Illinois Redistricting Law: Quinn Signs Bill To Require Public Input, But Is It Enough?
As the data from the 2010 census comes in, the ever-contentious process of redrawing Illinois's legislative maps will soon be under way. A new law that the governor will sign Monday aims to guard against some of the uglier politicking that can surround the process.
But proponents of reform argue that Senate Bill 3976 is little more than lipstick on a pig.

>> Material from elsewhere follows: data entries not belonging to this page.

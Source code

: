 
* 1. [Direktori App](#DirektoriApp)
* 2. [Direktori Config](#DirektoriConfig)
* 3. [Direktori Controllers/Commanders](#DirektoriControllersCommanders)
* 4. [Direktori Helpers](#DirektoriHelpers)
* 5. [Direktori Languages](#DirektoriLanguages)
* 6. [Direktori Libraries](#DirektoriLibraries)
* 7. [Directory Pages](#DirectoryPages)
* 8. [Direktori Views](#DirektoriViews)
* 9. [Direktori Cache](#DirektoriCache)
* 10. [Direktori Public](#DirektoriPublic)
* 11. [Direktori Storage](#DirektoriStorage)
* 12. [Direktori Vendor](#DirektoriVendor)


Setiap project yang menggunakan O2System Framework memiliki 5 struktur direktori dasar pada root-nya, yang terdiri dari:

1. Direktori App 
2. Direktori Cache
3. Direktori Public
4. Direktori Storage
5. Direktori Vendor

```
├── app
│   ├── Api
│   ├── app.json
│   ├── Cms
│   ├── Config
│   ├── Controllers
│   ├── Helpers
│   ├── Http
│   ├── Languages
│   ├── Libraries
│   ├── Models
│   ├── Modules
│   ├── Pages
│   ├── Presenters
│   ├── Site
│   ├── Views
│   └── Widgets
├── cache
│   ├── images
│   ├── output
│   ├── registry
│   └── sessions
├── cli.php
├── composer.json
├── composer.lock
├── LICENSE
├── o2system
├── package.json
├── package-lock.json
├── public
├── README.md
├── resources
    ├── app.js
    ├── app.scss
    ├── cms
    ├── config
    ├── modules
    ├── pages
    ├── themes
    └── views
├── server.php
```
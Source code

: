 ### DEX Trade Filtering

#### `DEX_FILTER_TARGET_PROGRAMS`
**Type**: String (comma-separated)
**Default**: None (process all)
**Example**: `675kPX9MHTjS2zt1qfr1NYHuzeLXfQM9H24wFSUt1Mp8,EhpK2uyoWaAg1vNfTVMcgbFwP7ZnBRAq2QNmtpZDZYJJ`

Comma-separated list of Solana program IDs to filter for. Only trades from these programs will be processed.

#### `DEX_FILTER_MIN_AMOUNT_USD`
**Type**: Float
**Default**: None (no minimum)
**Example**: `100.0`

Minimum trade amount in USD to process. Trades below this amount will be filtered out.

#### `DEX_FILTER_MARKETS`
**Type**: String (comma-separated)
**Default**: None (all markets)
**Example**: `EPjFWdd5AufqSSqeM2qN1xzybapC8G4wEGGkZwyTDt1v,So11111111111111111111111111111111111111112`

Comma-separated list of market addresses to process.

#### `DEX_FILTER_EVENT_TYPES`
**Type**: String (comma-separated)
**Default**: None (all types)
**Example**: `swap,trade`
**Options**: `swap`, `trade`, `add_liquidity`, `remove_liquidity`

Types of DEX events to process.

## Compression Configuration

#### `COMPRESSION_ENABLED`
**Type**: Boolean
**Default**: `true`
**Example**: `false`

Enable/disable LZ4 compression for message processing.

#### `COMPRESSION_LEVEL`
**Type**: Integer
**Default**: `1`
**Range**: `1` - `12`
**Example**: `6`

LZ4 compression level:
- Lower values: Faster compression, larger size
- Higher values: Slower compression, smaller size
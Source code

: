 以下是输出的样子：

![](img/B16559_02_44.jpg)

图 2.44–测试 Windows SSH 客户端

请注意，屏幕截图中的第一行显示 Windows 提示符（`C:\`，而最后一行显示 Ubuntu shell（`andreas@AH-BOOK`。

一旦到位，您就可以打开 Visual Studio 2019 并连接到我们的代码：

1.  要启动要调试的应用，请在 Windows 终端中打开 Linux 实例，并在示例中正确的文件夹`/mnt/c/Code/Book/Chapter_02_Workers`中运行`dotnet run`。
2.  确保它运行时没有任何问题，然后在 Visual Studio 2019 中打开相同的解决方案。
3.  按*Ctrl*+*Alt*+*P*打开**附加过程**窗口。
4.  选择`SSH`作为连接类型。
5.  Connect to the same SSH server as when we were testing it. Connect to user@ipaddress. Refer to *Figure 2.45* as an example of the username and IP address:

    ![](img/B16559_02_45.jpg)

The bill has two parts. The first, the Illinois Voting Rights Act of 2011, is intended to protect the rights of minority groups, particularly those who were disenfranchised in the last redistricting ten years ago. Perhaps most obviously, Chicago's Chinese-American population, clustered in Chinatown, was carved up into four separate State House districts last year, stripping the community of the possibility to have its voice heard collectively. Governor Quinn is signing the measure today in Chinatown as a symbol of his desire to redress those problems, ABC reports.
With an explosion in the state's Latino population, the protections enshrined in the law will also guarantee commensurate representation for that group.
By and large, the Voting Rights Act is viewed as a successful and important piece of legislation. It's the second part of SB 3976 that has left some good-government lobbyists underwhelmed.
The Redistricting Transparency and Public Participation Act will provide for four public hearings across the state, where citizens can weigh in on the existing legislative districts before the remapping process begins. But the Illinois Campaign for Political Reform, a group that has advocated for more transparency in the remap, says this doesn't go far enough.
ICPR's Whitney Woodward testified to the State House when it was considering the bill in January. At the time, he said:
Public comments and public involvement are needed to look toward future, not retrospective, maps.
In each of the last three redistricting cycles, there has been limited public dialogue during the map-drawing process. Not surprisingly, an increasingly cynical public has voiced concerns about the resulting maps, and rightfully so. They look at a map of the state’s districts, see dozens of funny-shaped districts, and question why those borders were placed there.
It doesn't have to be this way. You can provide for an open redistricting process which allows for the public to monitor lawmakers' deliberations on a new map and propose improvements to draft maps under consideration.
Cindi Canary, director of ICPR, echoed the sentiment in an editorial in Crain's Chicago Business. "Mr. Quinn has used the transparency mantra as much as anyone. This will be his opportunity to demonstrate whether it's his belief or simply a buzzword," she wrote.
The sponsors of the legislation, Sen. Kwame Raoul and Rep. Barbara Flynn Currie -- both Chicago Democrats -- said that the act provided for a minimum number of hearings, and that they would hope to hold more than the law requires, according to the Chicago Tribune.